Résumé :
Les sociétés contemporaines sont marquées par un retour de l’importance des problématiques spatiales : cet aspect n’a pas toujours été suffisamment pris en compte par les Sciences Humaines et Sociales qui ont trop souvent développé leur savoir en les négligeant. Le programme proposé invite à reconsidérer cet aspect des choses et à répondre à un certain nombre de questions simples, mais essentielles : comment les groupes humains organisent-ils leur milieu de vie et quelle est la place de l’espace et de la spatialité dans la vie quotidienne de l’individu ? Comment se saisissent-ils des ressources spatiales et assument-ils les exigences de durabilité ? Comment les sociétés fabriquent-elles l’espace et comment l’espace fabrique t-il les sociétés ? En quoi les questions territoriales constituent-elles des clefs de compréhension et d’appréhension des dynamiques économiques, sociales et politiques ? Enfin le présent appel à projet s’inscrit dans le triple contexte de la mondialisation, de l’urbanisation et des questions d’environnement.
Programme nouveau
• Années pour lesquelles le programme serait prévu : 2010
• Type de programme : ouvert
• Programme national
• Relations avec des programmes antérieurs de l’ANR : programme nouveau
1. Finalités visées, objectifs et résultats attendus
Objectifs et finalités
Les Sciences Humaines et Sociales ont longtemps considéré l’espace comme un arrière-plan des activités humaines plutôt que comme une composante multidimensionnelle de la société.

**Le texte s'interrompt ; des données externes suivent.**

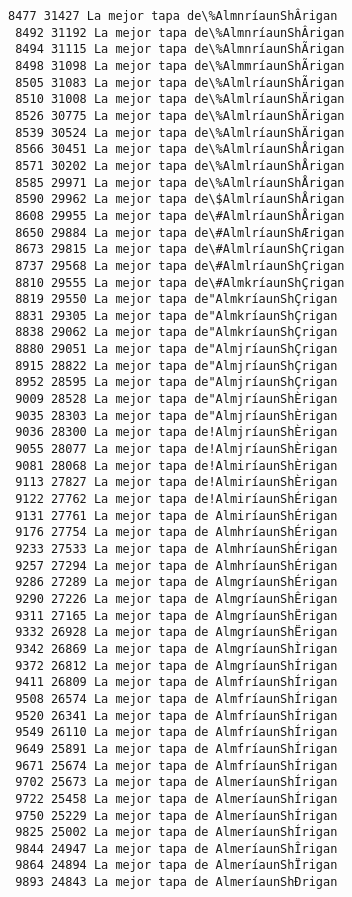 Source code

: \documentclass[11pt]{article}
\begin{document}
\begin{Verbatim}[commandchars=\\\{\}]
 8477 31427 La mejor tapa de\%AlmnríaunShÂrigan
 8492 31192 La mejor tapa de\%AlmnríaunShÂrigan
 8494 31115 La mejor tapa de\%AlmnríaunShÃrigan
 8498 31098 La mejor tapa de\%AlmmríaunShÃrigan
 8505 31083 La mejor tapa de\%AlmlríaunShÃrigan
 8510 31008 La mejor tapa de\%AlmlríaunShÄrigan
 8526 30775 La mejor tapa de\%AlmlríaunShÄrigan
 8539 30524 La mejor tapa de\%AlmlríaunShÄrigan
 8566 30451 La mejor tapa de\%AlmlríaunShÅrigan
 8571 30202 La mejor tapa de\%AlmlríaunShÅrigan
 8585 29971 La mejor tapa de\%AlmlríaunShÅrigan
 8590 29962 La mejor tapa de\$AlmlríaunShÅrigan
 8608 29955 La mejor tapa de\#AlmlríaunShÅrigan
 8650 29884 La mejor tapa de\#AlmlríaunShÆrigan
 8673 29815 La mejor tapa de\#AlmlríaunShÇrigan
 8737 29568 La mejor tapa de\#AlmlríaunShÇrigan
 8810 29555 La mejor tapa de\#AlmkríaunShÇrigan
 8819 29550 La mejor tapa de"AlmkríaunShÇrigan
 8831 29305 La mejor tapa de"AlmkríaunShÇrigan
 8838 29062 La mejor tapa de"AlmkríaunShÇrigan
 8880 29051 La mejor tapa de"AlmjríaunShÇrigan
 8915 28822 La mejor tapa de"AlmjríaunShÇrigan
 8952 28595 La mejor tapa de"AlmjríaunShÇrigan
 9009 28528 La mejor tapa de"AlmjríaunShÈrigan
 9035 28303 La mejor tapa de"AlmjríaunShÈrigan
 9036 28300 La mejor tapa de!AlmjríaunShÈrigan
 9055 28077 La mejor tapa de!AlmjríaunShÈrigan
 9081 28068 La mejor tapa de!AlmiríaunShÈrigan
 9113 27827 La mejor tapa de!AlmiríaunShÈrigan
 9122 27762 La mejor tapa de!AlmiríaunShÉrigan
 9131 27761 La mejor tapa de AlmiríaunShÉrigan
 9176 27754 La mejor tapa de AlmhríaunShÉrigan
 9233 27533 La mejor tapa de AlmhríaunShÉrigan
 9257 27294 La mejor tapa de AlmhríaunShÉrigan
 9286 27289 La mejor tapa de AlmgríaunShÉrigan
 9290 27226 La mejor tapa de AlmgríaunShÊrigan
 9311 27165 La mejor tapa de AlmgríaunShËrigan
 9332 26928 La mejor tapa de AlmgríaunShËrigan
 9342 26869 La mejor tapa de AlmgríaunShÌrigan
 9372 26812 La mejor tapa de AlmgríaunShÍrigan
 9411 26809 La mejor tapa de AlmfríaunShÍrigan
 9508 26574 La mejor tapa de AlmfríaunShÍrigan
 9520 26341 La mejor tapa de AlmfríaunShÍrigan
 9549 26110 La mejor tapa de AlmfríaunShÍrigan
 9649 25891 La mejor tapa de AlmfríaunShÍrigan
 9671 25674 La mejor tapa de AlmfríaunShÍrigan
 9702 25673 La mejor tapa de AlmeríaunShÍrigan
 9722 25458 La mejor tapa de AlmeríaunShÍrigan
 9750 25229 La mejor tapa de AlmeríaunShÍrigan
 9825 25002 La mejor tapa de AlmeríaunShÍrigan
 9844 24947 La mejor tapa de AlmeríaunShÎrigan
 9864 24894 La mejor tapa de AlmeríaunShÏrigan
 9893 24843 La mejor tapa de AlmeríaunShÐrigan

\end{Verbatim}
\end{document}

Ce programme vise à favoriser le développement des recherches sur les dimensions spatiales des sociétés humaines, présentes et passées. Il voudrait permettre d’approfondir la connaissance sur la façon dont les groupes humains organisent leur milieu de vie, à des échelles qui vont du corps au monde, via le logement, la ville, etc. Le programme veut interroger les chercheurs sur la place de l’espace et de la spatialité dans la vie quotidienne des individus et leur demander en quoi les questions territoriales constituent des clefs de compréhension et d’appréhension des dynamiques économiques, sociales et politiques.
Résultats attendus
Une ACI Espace et Société avait déjà été lancée il y a quelques années par le ministère de la recherche. Dans cette continuité, mais avec le double souci d’approfondir les principaux acquis de la recherche sur cette thématique et d’ouvrir de nouvelles pistes et perspectives, le présent programme vise à encourager des réponses nouvelles, à savoir celles qui promeuvent des démarches de recherche faisant de l’espace – quelle que soit la manière dont on le considère – un élément de compréhension des phénomènes sociétaux et un élément-clef de réflexion sur le gouvernement des sociétés. Largement ouvert à toutes les disciplines des sciences humaines et sociales, il attend cependant des projets soumis en réponse qu’ils proposent - autant que faire se peut – des approches multidisciplinaires, avec des ouvertures possibles sur des disciplines autres que les SHS. Il veut stimuler les recherches critiques, novatrices, tout en étant irréprochables en ce qui concerne l’état de l’art actuel. Il attend donc une grande précision dans la présentation explicative des méthodes et des choix épistémologiques. Les projets devront être résolument comparatistes et ouverts aux débats internationaux actuels. Les perspectives multiscalaires et diachroniques seront privilégiées (qu’il s’agisse de la prise en compte de temps courts ou des autres temporalités de plus longues durées) et les analyses des phases de crise seront bien accueillies, c’est-à-dire des phases où des configurations territoriales disparaissent et d’autres naissent.
2. Justifications du programme au titre des enjeux de société
Dans le monde contemporain, un certain nombre de dynamiques majeures concernent l’espace :
- le désenclavement généralisé de la planète par les circulations des hommes, mais aussi des objets, des idées, des cultures ;
- le bouleversement des territoires par l’urbanisation généralisée, l’ouverture des frontières et l’explosion des réseaux de toutes sortes ;
- la remise en cause de l’Etat-nation, désormais remis en cause à ses deux extrêmes, par la décentralisation et la mondialisation ;
- la complexification des identités collectives et individuelles, plurielles, mobiles et souvent volatiles.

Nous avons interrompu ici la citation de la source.